In the past five days, Rosemary Parker at the Kalamazoo Gazette has quoted Beyond Nuclear's Kevin Kamps in two articles focused on the radioactive risks of the Palisades atomic reactor on the Lake Michigan shoreline. On. Feb. 19th, in an article entitled "Is Southwest Michigan ready for nuclear emergency?", she reported:
'...But nuclear watchdog groups point to the hundreds of hours of additional oversight required by the NRC, the plant's aging equipment, the many glitches at the plant in recent months. The group Beyond Nuclear immediately responded to the change of Palisade's regulatory status with calls to "close it down before it melts down."

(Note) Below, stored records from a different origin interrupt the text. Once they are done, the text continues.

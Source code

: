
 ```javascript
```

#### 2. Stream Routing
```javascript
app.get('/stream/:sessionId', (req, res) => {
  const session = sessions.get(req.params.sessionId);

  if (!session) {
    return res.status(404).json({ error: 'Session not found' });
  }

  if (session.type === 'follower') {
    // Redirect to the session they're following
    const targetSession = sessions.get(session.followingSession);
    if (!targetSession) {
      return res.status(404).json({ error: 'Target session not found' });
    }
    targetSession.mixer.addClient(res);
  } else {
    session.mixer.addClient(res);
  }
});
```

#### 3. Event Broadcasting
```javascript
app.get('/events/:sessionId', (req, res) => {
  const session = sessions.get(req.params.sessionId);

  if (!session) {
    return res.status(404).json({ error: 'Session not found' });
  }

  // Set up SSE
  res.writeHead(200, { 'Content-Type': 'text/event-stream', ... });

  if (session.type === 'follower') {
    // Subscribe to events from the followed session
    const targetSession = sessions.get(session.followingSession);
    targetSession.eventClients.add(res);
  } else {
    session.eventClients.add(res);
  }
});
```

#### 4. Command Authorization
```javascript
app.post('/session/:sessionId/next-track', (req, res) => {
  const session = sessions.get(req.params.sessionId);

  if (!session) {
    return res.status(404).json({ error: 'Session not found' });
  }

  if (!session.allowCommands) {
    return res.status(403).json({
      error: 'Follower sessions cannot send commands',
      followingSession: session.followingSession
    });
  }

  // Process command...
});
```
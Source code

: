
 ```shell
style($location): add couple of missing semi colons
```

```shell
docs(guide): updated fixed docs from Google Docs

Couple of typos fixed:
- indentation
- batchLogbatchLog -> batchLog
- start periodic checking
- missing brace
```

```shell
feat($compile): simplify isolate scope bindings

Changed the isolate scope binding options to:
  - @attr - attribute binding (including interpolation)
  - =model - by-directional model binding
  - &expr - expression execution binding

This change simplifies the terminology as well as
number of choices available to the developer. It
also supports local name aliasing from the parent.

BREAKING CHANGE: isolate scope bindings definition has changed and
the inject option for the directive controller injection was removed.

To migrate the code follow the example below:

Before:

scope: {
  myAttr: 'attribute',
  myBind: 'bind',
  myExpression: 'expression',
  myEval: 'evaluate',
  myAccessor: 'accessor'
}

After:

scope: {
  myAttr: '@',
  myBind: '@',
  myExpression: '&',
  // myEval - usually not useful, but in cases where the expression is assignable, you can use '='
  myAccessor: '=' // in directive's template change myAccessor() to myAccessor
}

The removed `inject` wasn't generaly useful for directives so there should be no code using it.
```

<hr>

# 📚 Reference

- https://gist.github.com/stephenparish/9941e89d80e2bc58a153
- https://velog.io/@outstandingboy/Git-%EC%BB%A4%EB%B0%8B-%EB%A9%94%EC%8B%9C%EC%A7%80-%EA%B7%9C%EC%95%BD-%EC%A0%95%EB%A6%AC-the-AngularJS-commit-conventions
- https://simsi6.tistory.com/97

...Kevin Kamps, whose title is "radioactive waste watchdog" for the antinuclear group Beyond Nuclear, envisions a more unnerving worst-case scenario, akin to the disastrous 1986 explosion at Chernobyl in Ukraine, where radioactive contamination was released into the atmosphere and traveled for miles.
In his view, disaster at Palisades could put the city of Chicago's drinking water supply at risk, wipe out Southwest Michigan's fruit belt orchards, destroy the area's tourism industry for years and make ghost towns out of thriving lakeshore communities.'
Parker also quoted Kevin's response to recent high-risk accidents at Palisades in a Feb. 16th article.
NRC recently downgraded Palisades' safety status after a series of accidents in 2011. The agency plans stepped up inspections till the end of this year. However, NRC's rubberstamp of Palisades' 20 year license extension -- despite intense environmental resistance -- is the only reason the 41 year old reactor is still operating at all.
Kevin was born and raised in Kalamazoo. His anti-nuclear power activism began at Palisades in 1992.
Tina Lam at the Detroit Free Press also reported on NRC's safety downgrade at Palisades, mentioning: "Beyond Nuclear, an anti-nuclear group, said Palisades is risky to those who get drinking water from Lake Michigan, and it should be shut down."